ASL 2.0 not matching one of "apache-2" "apache-2.0" "apache-2.0.0", not leading to license Apache-2.0 GPLv2 not matching one of "gpl-2" "gpl-2.0" "gpl-2.0.0", not leading to license GPL-2.0 GPL2+ or GPLv2+ not matching one of "gpl-2+" "gpl-2.0+" "gpl-2.0.0+", not leading to license GPL-2.0+ GPLv3+ not matching one of "gpl-3+" "gpl-3.0+" "gpl-3.0.0+", not leading to license GPL-3.0+ LGPLv2 not matching one of "lgpl-2" "lgpl-2.0" "lgpl-2.0.0", not leading to license LGPL-2.0 LGPL2.1+ not matching one of "lgpl-2+" "lgpl-2.0+" "lgpl-2.0.0+", not leading to license LGPL-2.0+ LGPLv2+ not matching one of "lgpl-2+" "lgpl-2.0+" "lgpl-2.0.0+", not leading to license LGPL-2.0+ LGPLv3+ not matching one of "lgpl-3+" "lgpl-3.0+" "lgpl-3.0.0+", not leading to license LGPL-3.0+ MPLv2.0 not matching one of "mpl-2" "mpl-2.0" "mpl-2.0.0", not leading to license MPL-2.0
I don't know what the other packager (Debian, ...) are putting as license, but it seems the solution could be to update the license_list.go
in order to make the match. I am not sure we can ask to RedHat to rewrite all its rpm to comply to Syft.
Name not recognized
This one occurs only if single license is "MIT" (18 occurrences) or "BSD" (10 occurrences). It seems but I have not checked that it is an exact match; we may have expected something case insensitive.
Solving these 2 issue would be 1st step.
For purposes of CycloneDX note that the format allows
"license": {"id": "SPDX ref"}
or alternatively if it cannot be matched:
"license": {"name": "any text you want"}
It would be great if at least in CycloneDX case the available information could be returned. A free text License "name" is better than nothing.
Hi @WhyJee,
thanks for bringing the different categories up!
One could argue, that in some component that is licenses as "MIT AND LGPL-2.1-only" there actually are "sub components" that are licensed differently. So from the perspective of CycloneDX, this should somehow be two components (that are smooshed together) and not one component with License "MIT AND LGPL-2.1-only".
But I'm pretty sure that this is just a rough estimation.
I've seen people release software under "GPL AND MIT" to tell you that you can choose one and sometimes people release Software under "GPL OR MIT" to give you this very choice.
On the other hand SPDX and Fedora seem, to agree that only "OR" should be used for this. And "AND" should be used if different parts of the component have different licenses.

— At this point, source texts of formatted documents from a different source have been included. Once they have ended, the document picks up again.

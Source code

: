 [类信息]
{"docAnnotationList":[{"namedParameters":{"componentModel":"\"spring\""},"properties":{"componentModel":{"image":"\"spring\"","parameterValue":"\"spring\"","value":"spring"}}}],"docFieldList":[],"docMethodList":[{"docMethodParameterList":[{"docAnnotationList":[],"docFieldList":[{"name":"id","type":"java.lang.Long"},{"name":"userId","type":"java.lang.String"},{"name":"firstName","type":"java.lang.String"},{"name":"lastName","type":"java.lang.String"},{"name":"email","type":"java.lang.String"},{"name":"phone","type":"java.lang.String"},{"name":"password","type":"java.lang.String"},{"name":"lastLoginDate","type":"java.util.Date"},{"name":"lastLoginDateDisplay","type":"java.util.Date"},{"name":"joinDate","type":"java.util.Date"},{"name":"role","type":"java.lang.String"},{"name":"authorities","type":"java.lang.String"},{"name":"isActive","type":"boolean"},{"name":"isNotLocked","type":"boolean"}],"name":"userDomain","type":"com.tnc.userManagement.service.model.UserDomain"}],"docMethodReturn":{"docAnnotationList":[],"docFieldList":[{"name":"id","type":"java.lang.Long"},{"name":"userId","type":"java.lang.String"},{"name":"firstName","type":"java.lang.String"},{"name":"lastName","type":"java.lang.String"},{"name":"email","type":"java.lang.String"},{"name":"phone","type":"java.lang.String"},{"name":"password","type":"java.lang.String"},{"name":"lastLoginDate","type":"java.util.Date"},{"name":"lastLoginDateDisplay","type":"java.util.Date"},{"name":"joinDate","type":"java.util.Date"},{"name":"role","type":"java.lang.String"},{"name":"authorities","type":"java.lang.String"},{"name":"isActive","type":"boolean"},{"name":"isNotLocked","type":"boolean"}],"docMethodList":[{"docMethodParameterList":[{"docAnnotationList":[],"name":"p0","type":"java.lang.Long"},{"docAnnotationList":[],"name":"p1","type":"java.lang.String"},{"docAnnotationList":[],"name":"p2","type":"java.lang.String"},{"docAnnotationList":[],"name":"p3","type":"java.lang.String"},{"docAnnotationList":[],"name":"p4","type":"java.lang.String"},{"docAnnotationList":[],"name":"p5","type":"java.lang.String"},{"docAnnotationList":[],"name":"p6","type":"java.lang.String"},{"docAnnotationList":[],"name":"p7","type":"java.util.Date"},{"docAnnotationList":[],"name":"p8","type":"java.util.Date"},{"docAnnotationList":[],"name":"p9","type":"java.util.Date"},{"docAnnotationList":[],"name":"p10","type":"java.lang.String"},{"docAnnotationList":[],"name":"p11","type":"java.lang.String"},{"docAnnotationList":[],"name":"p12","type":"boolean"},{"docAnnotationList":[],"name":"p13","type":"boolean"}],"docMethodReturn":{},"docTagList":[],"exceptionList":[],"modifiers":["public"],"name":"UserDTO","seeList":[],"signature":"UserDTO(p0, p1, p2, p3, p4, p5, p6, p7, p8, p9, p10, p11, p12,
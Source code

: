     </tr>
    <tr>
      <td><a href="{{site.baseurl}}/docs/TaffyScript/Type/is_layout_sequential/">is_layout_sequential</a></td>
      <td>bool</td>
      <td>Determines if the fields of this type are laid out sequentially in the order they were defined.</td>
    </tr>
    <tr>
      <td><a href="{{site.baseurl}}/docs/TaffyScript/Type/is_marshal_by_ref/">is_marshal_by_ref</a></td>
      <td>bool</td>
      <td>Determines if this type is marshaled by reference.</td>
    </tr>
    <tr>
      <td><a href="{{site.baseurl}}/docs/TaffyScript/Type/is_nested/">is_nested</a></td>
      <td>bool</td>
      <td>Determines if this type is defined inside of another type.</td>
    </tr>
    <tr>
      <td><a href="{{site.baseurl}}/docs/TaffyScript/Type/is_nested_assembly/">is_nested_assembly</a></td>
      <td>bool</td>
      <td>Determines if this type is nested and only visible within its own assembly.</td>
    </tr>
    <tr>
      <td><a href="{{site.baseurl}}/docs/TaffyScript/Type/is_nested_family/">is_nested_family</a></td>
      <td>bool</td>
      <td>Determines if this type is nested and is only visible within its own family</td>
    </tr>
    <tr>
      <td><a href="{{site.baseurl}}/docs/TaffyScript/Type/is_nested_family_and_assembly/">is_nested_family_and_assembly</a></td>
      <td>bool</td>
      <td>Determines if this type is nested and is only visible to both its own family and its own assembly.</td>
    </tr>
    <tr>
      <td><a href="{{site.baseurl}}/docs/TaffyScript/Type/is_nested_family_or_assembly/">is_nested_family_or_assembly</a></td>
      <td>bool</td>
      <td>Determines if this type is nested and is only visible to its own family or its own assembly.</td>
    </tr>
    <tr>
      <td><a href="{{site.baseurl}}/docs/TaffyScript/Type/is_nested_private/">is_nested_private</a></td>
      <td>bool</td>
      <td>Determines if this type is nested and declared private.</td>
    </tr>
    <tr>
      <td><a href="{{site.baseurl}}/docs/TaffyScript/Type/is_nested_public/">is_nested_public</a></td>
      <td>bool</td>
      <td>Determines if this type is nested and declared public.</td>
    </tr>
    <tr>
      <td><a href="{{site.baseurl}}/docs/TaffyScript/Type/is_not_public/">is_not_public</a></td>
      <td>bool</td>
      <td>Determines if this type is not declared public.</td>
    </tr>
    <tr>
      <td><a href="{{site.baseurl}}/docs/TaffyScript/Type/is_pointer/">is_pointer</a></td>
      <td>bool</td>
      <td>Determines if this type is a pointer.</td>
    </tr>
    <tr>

Fedora has a guideline for this: https://docs.fedoraproject.org/en-US/legal/license-field/#_license_expressions SPDX has something similar: https://spdx.github.io/spdx-spec/v2.3/SPDX-license-expressions/
But while we are waiting for the "real" solution would it not be better to report unknown (unmapped) licenses as "whatever" than not reporting them at all?
Hi there,
I did some cross check and found that other CyclonDX-Tools seem to struggle with Licenses Expressions such as "(LGPLv3+ or GPLv2+) and GPLv3+" as well:
https://github.com/CycloneDX/cyclonedx-python/discussions/377 https://github.com/DependencyTrack/dependency-track/issues/170
The cyclonedx-python people went one step further then just struggeling hier:
https://github.com/CycloneDX/cyclonedx-python-lib/issues/304
CyclonDX seems to have a precise way of doing this by embracing SPDX-License-Expressions:
https://github.com/CycloneDX/specification/issues/1
One more thing: Dependency Track plans to support these SPDX-License-Expressions as stated here: https://github.com/DependencyTrack/dependency-track/issues/170#issuecomment-1169067549
Hi there, do we have any progress on this?
Hi @dawez -- I think this will be fixed with #1540